A funded account where the firm holds the trader's positions on a simulated book — the standard model in retail prop, with implications for payout reliability.

Definition

A simulated funded account is one where the firm holds trader orders on an internal simulated book rather than routing them to live markets. Fills are generated by the firm's pricing engine, balances and PnL are tracked internally, and payouts are issued from the firm's general balance sheet — typically funded by challenge-fee revenue. The model is the dominant one in retail prop because it avoids live market risk on trader flow; the trade-off is that the firm's ability to pay winning traders depends entirely on its operational cash flow, not on market gains from an A-book.

Example

A trader on a simulated FTMO $100K account closes a winning month at +$8,000. FTMO never placed a real trade in the market for this account — the $8,000 is a simulated book-keeping gain.
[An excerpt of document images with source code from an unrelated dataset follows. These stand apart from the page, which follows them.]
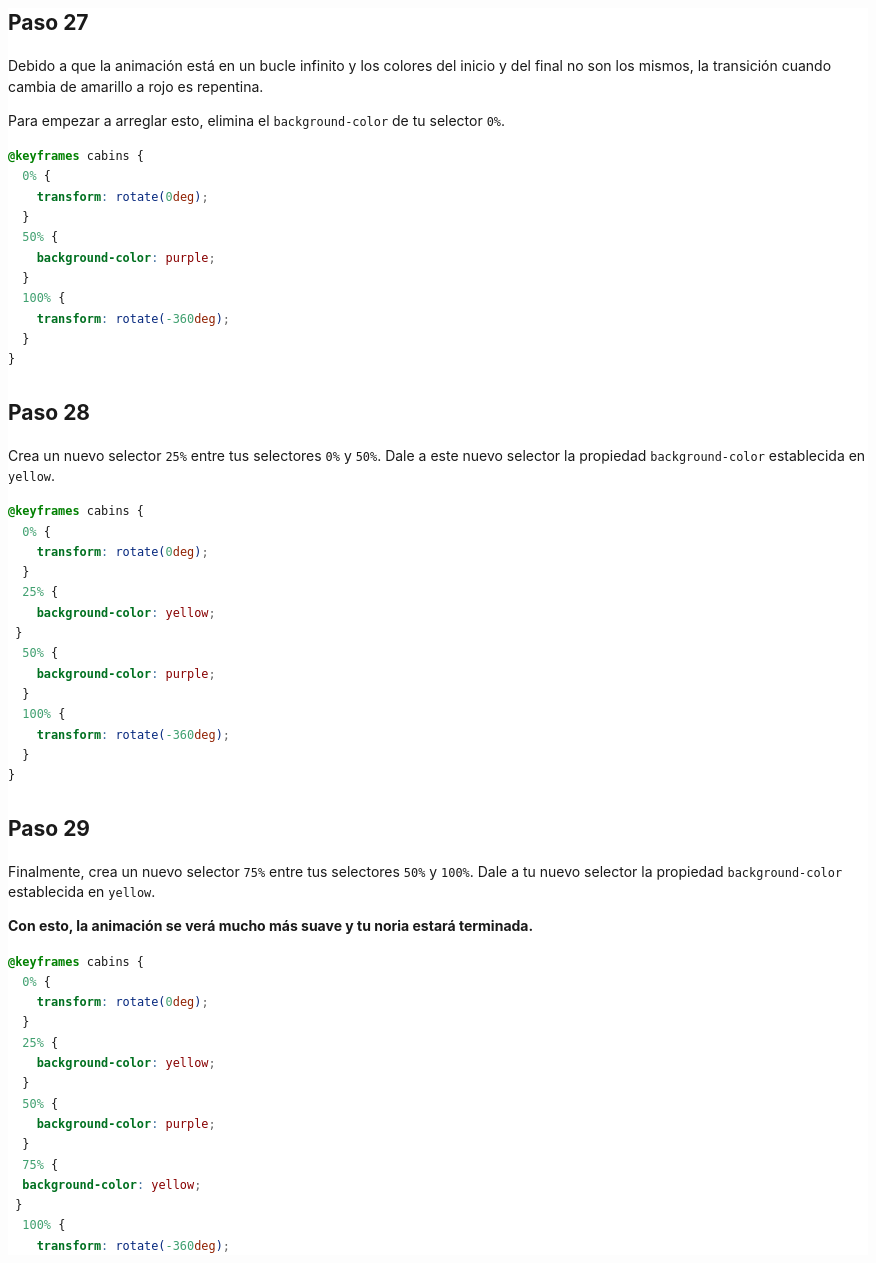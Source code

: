 ## Paso 27

Debido a que la animación está en un bucle infinito y los colores del inicio y del final no son los mismos, la transición cuando cambia de amarillo a rojo es repentina.

Para empezar a arreglar esto, elimina el `background-color` de tu selector `0%`.

```css
@keyframes cabins {
  0% {
    transform: rotate(0deg);
  }
  50% {
    background-color: purple;
  }
  100% {
    transform: rotate(-360deg);
  }
}
```

## Paso 28

Crea un nuevo selector `25%` entre tus selectores `0%` y `50%`. Dale a este nuevo selector la propiedad `background-color` establecida en `yellow`.

```css
@keyframes cabins {
  0% {
    transform: rotate(0deg);
  }
  25% {
    background-color: yellow;
 }
  50% {
    background-color: purple;
  }
  100% {
    transform: rotate(-360deg);
  }
}
```

## Paso 29

Finalmente, crea un nuevo selector `75%` entre tus selectores `50%` y `100%`. Dale a tu nuevo selector la propiedad `background-color` establecida en `yellow`.

**Con esto, la animación se verá mucho más suave y tu noria estará terminada.**

```css
@keyframes cabins {
  0% {
    transform: rotate(0deg);
  }
  25% {
    background-color: yellow;
  }
  50% {
    background-color: purple;
  }
  75% {
  background-color: yellow;
 }
  100% {
    transform: rotate(-360deg);
```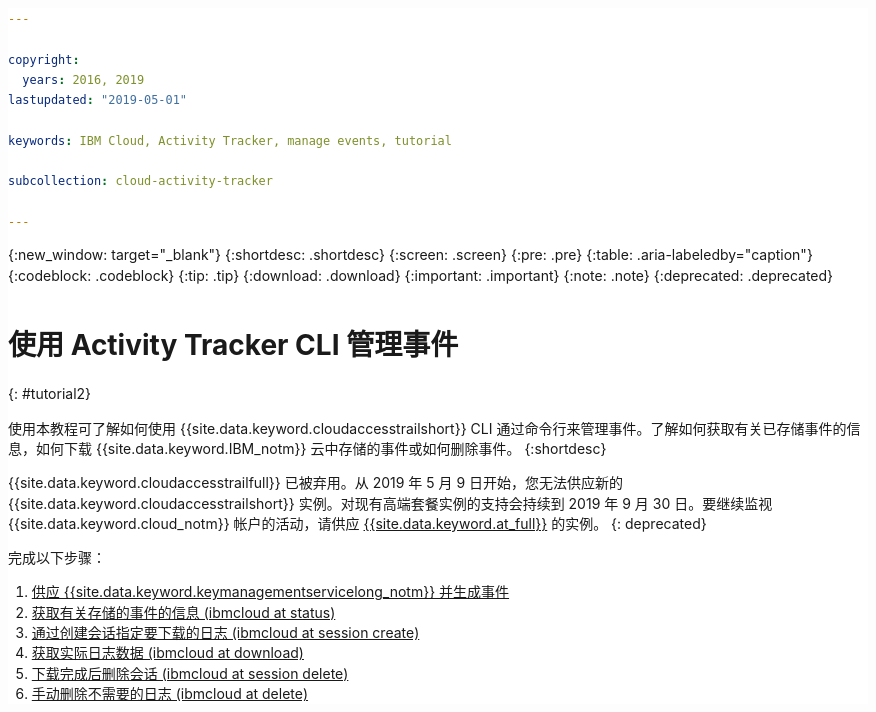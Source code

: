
 ```yaml
---

copyright:
  years: 2016, 2019
lastupdated: "2019-05-01"

keywords: IBM Cloud, Activity Tracker, manage events, tutorial

subcollection: cloud-activity-tracker

---
```


{:new_window: target="_blank"}
{:shortdesc: .shortdesc}
{:screen: .screen}
{:pre: .pre}
{:table: .aria-labeledby="caption"}
{:codeblock: .codeblock}
{:tip: .tip}
{:download: .download}
{:important: .important}
{:note: .note}
{:deprecated: .deprecated}


# 使用 Activity Tracker CLI 管理事件
{: #tutorial2}

使用本教程可了解如何使用 {{site.data.keyword.cloudaccesstrailshort}} CLI 通过命令行来管理事件。了解如何获取有关已存储事件的信息，如何下载 {{site.data.keyword.IBM_notm}} 云中存储的事件或如何删除事件。
{:shortdesc}

{{site.data.keyword.cloudaccesstrailfull}} 已被弃用。从 2019 年 5 月 9 日开始，您无法供应新的 {{site.data.keyword.cloudaccesstrailshort}} 实例。对现有高端套餐实例的支持会持续到 2019 年 9 月 30 日。要继续监视 {{site.data.keyword.cloud_notm}} 帐户的活动，请供应 [{{site.data.keyword.at_full}}](/docs/services/Activity-Tracker-with-LogDNA?topic=logdnaat-getting-started#getting-started) 的实例。
{: deprecated}

完成以下步骤：

1. [供应 {{site.data.keyword.keymanagementservicelong_notm}} 并生成事件](/docs/services/cloud-activity-tracker/tutorials?topic=cloud-activity-tracker-tutorial2#tutorial2_step1)
2. [获取有关存储的事件的信息 (ibmcloud at status)](/docs/services/cloud-activity-tracker/tutorials?topic=cloud-activity-tracker-tutorial2#tutorial2_step2)
2. [通过创建会话指定要下载的日志 (ibmcloud at session create)](/docs/services/cloud-activity-tracker/tutorials?topic=cloud-activity-tracker-tutorial2#tutorial2_step3)
3. [获取实际日志数据 (ibmcloud at download)](/docs/services/cloud-activity-tracker/tutorials?topic=cloud-activity-tracker-tutorial2#tutorial2_step4)
4. [下载完成后删除会话 (ibmcloud at session delete)](/docs/services/cloud-activity-tracker/tutorials?topic=cloud-activity-tracker-tutorial2#tutorial2_step5)
5. [手动删除不需要的日志 (ibmcloud at delete)](/docs/services/cloud-activity-tracker/tutorials?topic=cloud-activity-tracker-tutorial2#tutorial2_step6)
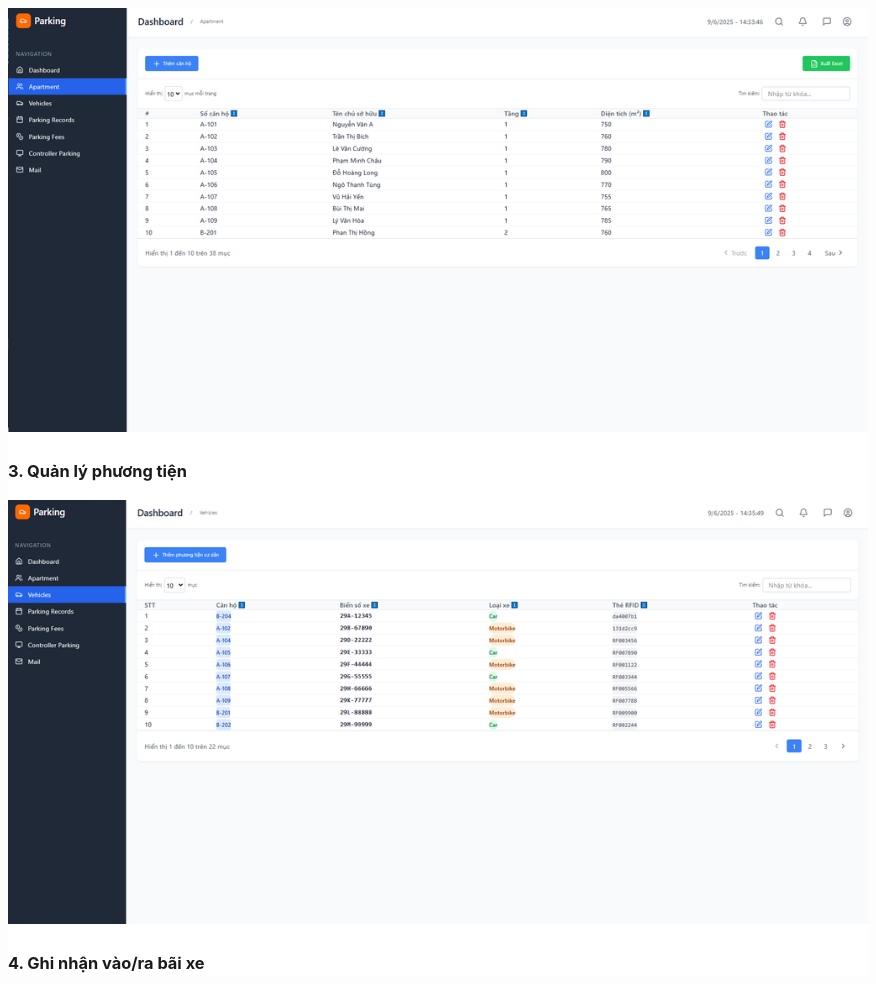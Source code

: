 ![Quản lý căn hộ](image/Apartment.png)

### 3. Quản lý phương tiện
![Quản lý phương tiện](image/vehicles.png)

### 4. Ghi nhận vào/ra bãi xe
When the trader requests a $6,400 payout, FTMO pays from their general operating balance (funded by challenge fees from failing traders). The trade sequence was real-looking (market-accurate fills, real spreads, real timing) but no live market was touched.

Why It Matters

Simulated funding is why prop firm failures matter so much: when a firm's challenge-fee revenue drops below payout demand, the only way to remain solvent is to stop paying traders or raise the bar on rule enforcement. Several simulated firms have collapsed in 2024-2025 for exactly this reason. Traders should not avoid simulated firms outright — the majority of functional firms are simulated — but should give more weight to payout-proof and payout-time signals when the funding model is simulated. FTMO, Apex Trader Funding, and E8 Funding are among the largest simulated-funded operators.